The more coherent your aesthetic, the better your engagement. And the modern marketing machine thrives on this collapse of identity and consumption.
We’re constantly sold the idea that transformation is just one purchase away. The language is subtle but insidious: “This serum is for the girl who has her life together.” “These sneakers make you the type of guy who wakes up at 5am.” “This coffee table book says you’re cultured, but approachable.”
Identity has become a subscription service. When you buy these products, you invest in the story they tell about you.
Cultural theorists like Jean Baudrillard called this “sign value”: the worth of an object is not in its use, but in the meaning it carries.
But the internet has taken that to its logical extreme. It’s not enough to own something; it must also signal something. Every object is but an aesthetic performance. And marketers, knowingly or not, have weaponised that desire for coherence.
Instead of selling to demographics we now sell to archetypes. The Clean Girl. The Tech Bro. The Cottagecore Dreamer. The Fermented Happy Gut Girl. Each with its own visual lexicon, moral tone, and consumer ecosystem.
The irony, of course, is that this performative selfhood is never complete.
Online identity is iterative, constantly updated, optimised, and rebranded. A little more Y2K this month. A little more minimalist next. A “new era” every time the algorithm gets bored.
That’s what keeps the consumer engine running. If selfhood is a product, it will always need upgrades. There’s always a new version of you to buy into.
But this also leaves us in a constant state of precarity… never quite finished, never quite enough. Do you feel insatiable? Like you’re always one step behind the next best thing? Yeah, that’s by design, sweetheart.
The mood board self is endlessly revisable, and therefore endlessly monetisable.
For marketers, this presents both an opportunity and a responsibility.
Brands that understand identity as fluid, not fixed, can build stronger resonance, but we also risk exploiting that fluidity. My take is to not dictate identity, but participate in its creation.
If you can, act less like a teacher and more like a collaborator; offering tools, aesthetics, and language that people can remix into their own self-expression. Think of the way Nike’s campaigns generally focus on capability rather than conformity. That’s the essence we want to capture.

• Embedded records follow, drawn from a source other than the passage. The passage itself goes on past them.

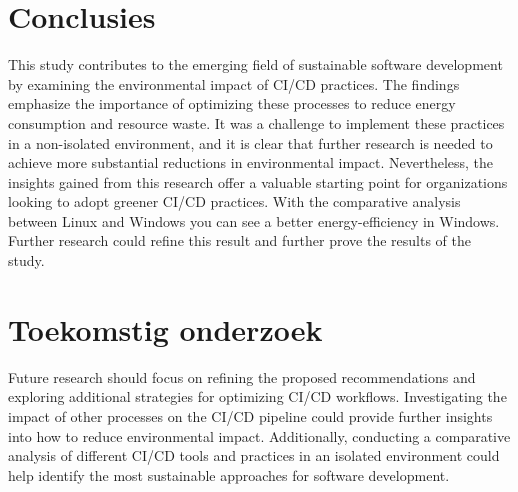 \documentclass[a0,portrait]{hogent-poster}
\begin{document}
\begin{multicols}{2}

\section{Conclusies}
This study contributes to the emerging field of sustainable software development by examining the environmental impact of CI/CD practices. The findings emphasize the importance of optimizing these processes to reduce energy consumption and resource waste. It was a challenge to implement these practices in a non-isolated environment, and it is clear that further research is needed to achieve more substantial reductions in environmental impact. Nevertheless, the insights gained from this research offer a valuable starting point for organizations looking to adopt greener CI/CD practices. With the comparative analysis between Linux and Windows you can see a better energy-efficiency in Windows. Further research could refine this result and further prove the results of the study.

\section{Toekomstig onderzoek}
Future research should focus on refining the proposed recommendations and exploring additional strategies for optimizing CI/CD workflows. Investigating the impact of other processes on the CI/CD pipeline could provide further insights into how to reduce environmental impact. Additionally, conducting a comparative analysis of different CI/CD tools and practices in an isolated environment could help identify the most sustainable approaches for software development.


\end{multicols}
\end{document}
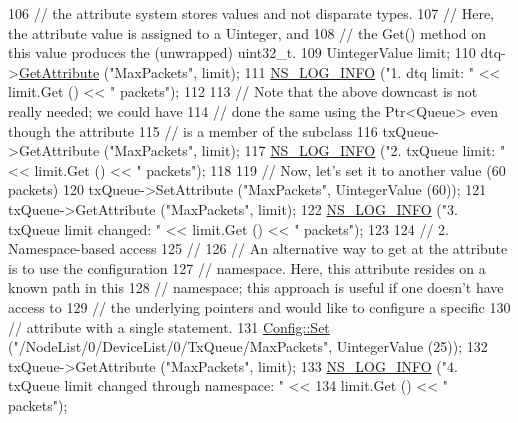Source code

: \begin{DoxyCode}
106   \textcolor{comment}{// the attribute system stores values and not disparate types.}
107   \textcolor{comment}{// Here, the attribute value is assigned to a Uinteger, and}
108   \textcolor{comment}{// the Get() method on this value produces the (unwrapped) uint32\_t.}
109   UintegerValue limit;
110   dtq->\hyperlink{classns3_1_1ObjectBase_a895d1de2f96063d0e0fd78463e7a7e30}{GetAttribute} (\textcolor{stringliteral}{"MaxPackets"}, limit);
111   \hyperlink{group__logging_gafbd73ee2cf9f26b319f49086d8e860fb}{NS\_LOG\_INFO} (\textcolor{stringliteral}{"1.  dtq limit: "} << limit.Get () << \textcolor{stringliteral}{" packets"});
112 
113   \textcolor{comment}{// Note that the above downcast is not really needed; we could have}
114   \textcolor{comment}{// done the same using the Ptr<Queue> even though the attribute}
115   \textcolor{comment}{// is a member of the subclass}
116   txQueue->GetAttribute (\textcolor{stringliteral}{"MaxPackets"}, limit);
117   \hyperlink{group__logging_gafbd73ee2cf9f26b319f49086d8e860fb}{NS\_LOG\_INFO} (\textcolor{stringliteral}{"2.  txQueue limit: "} << limit.Get () << \textcolor{stringliteral}{" packets"});
118 
119   \textcolor{comment}{// Now, let's set it to another value (60 packets)}
120   txQueue->SetAttribute (\textcolor{stringliteral}{"MaxPackets"}, UintegerValue (60));
121   txQueue->GetAttribute (\textcolor{stringliteral}{"MaxPackets"}, limit);
122   \hyperlink{group__logging_gafbd73ee2cf9f26b319f49086d8e860fb}{NS\_LOG\_INFO} (\textcolor{stringliteral}{"3.  txQueue limit changed: "} << limit.Get () << \textcolor{stringliteral}{" packets"});
123 
124   \textcolor{comment}{// 2.  Namespace-based access}
125   \textcolor{comment}{//}
126   \textcolor{comment}{// An alternative way to get at the attribute is to use the configuration}
127   \textcolor{comment}{// namespace.  Here, this attribute resides on a known path in this}
128   \textcolor{comment}{// namespace; this approach is useful if one doesn't have access to}
129   \textcolor{comment}{// the underlying pointers and would like to configure a specific}
130   \textcolor{comment}{// attribute with a single statement.}
131   \hyperlink{group__config_gadce03667ec621d64ce4aace85d9bcfd0}{Config::Set} (\textcolor{stringliteral}{"/NodeList/0/DeviceList/0/TxQueue/MaxPackets"}, UintegerValue (25));
132   txQueue->GetAttribute (\textcolor{stringliteral}{"MaxPackets"}, limit); 
133   \hyperlink{group__logging_gafbd73ee2cf9f26b319f49086d8e860fb}{NS\_LOG\_INFO} (\textcolor{stringliteral}{"4.  txQueue limit changed through namespace: "} << 
134                limit.Get () << \textcolor{stringliteral}{" packets"});

\end{DoxyCode}
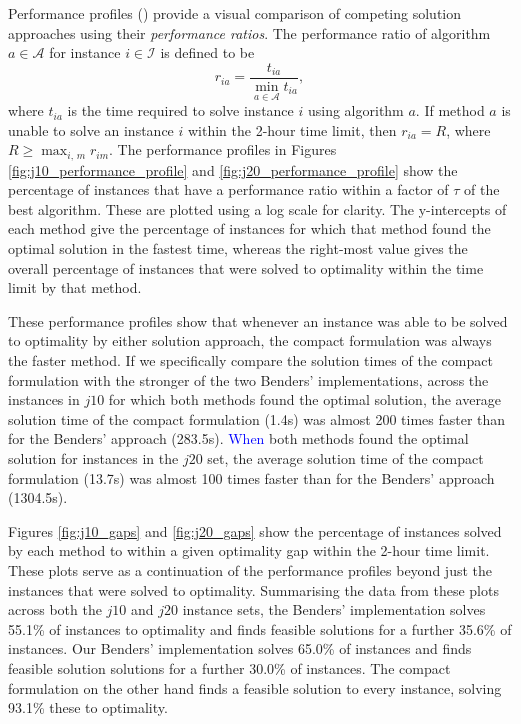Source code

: \documentclass[a4paper,abstracton]{scrartcl}
\newcommand{\marc}[1]{\textcolor{blue}{#1}}
\begin{document}
Performance profiles (\cite{dolan2002benchmarking}) provide a visual comparison of competing solution approaches using their \textit{performance ratios}. The performance ratio of algorithm $a\in \mathcal{A}$ for instance $i\in \mathcal{I}$ is defined to be 
$$r_{ia}=\frac{t_{ia}}{\min_{a\in \mathcal{A}} t_{ia}},$$
where $t_{ia}$ is the time required to solve instance $i$ using algorithm $a$. If method $a$ is unable to solve an instance $i$ within the 2-hour time limit, then $r_{ia}=R$, where $R\geq \max_{i,\,m}r_{im}$. The performance profiles in Figures \ref{fig:j10_performance_profile} and \ref{fig:j20_performance_profile} show the percentage of instances that have a performance ratio within a factor of $\tau$ of the best algorithm. These are plotted using a log scale for clarity. The y-intercepts of each method give the percentage of instances for which that method found the optimal solution in the fastest time, whereas the right-most value gives the overall percentage of instances that were solved to optimality within the time limit by that method.

These performance profiles show that whenever an instance was able to be solved to optimality by either solution approach, the compact formulation was always the faster method. If we specifically compare the solution times of the compact formulation with the stronger of the two Benders' implementations, across the instances in $j10$ for which both methods found the optimal solution, the average solution time of the compact formulation (1.4s) was almost 200 times faster than for the Benders' approach (283.5s). 
\marc{When} both methods found the optimal solution for instances in the $j20$ set, the average solution time of the compact formulation (13.7s) was almost 100 times faster than for the Benders' approach (1304.5s). 

Figures \ref{fig:j10_gaps} and \ref{fig:j20_gaps} show the percentage of instances solved by each method to within a given optimality gap within the 2-hour time limit. These plots serve as a continuation of the performance profiles beyond just the instances that were solved to optimality. Summarising the data from these plots across both the $j10$ and $j20$ instance sets, the \cite{balouka2021robust} Benders' implementation solves 55.1\% of instances to optimality and finds feasible solutions for a further 35.6\% of instances. Our Benders' implementation solves 65.0\% of instances and finds feasible solution solutions for a further 30.0\% of instances. The compact formulation on the other hand finds a feasible solution to every instance, solving 93.1\% these to optimality.
\end{document}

If you’re building a brand in 2025, it’s worth asking:
Are you selling a product, or a personality?
Are you reinforcing archetypes, or expanding them?
Are you helping people express who they are, or trapping them in who they think they should be?
As algorithms continue to shape what we see and desire, it’s getting harder to tell where the brand ends and the self begins.
And maybe that’s the final paradox of digital identity; the more we curate ourselves, the less control we actually have over the raw material.
But there’s still beauty in it. The internet as mood board isn’t all bad; it’s creative, playful, and kind of fun that way. The trick is remembering that curation isn’t the same as authenticity, and that a brand (you) can be part of someone’s story without writing the whole freaking script.
Because, well, that’s just big and greedy.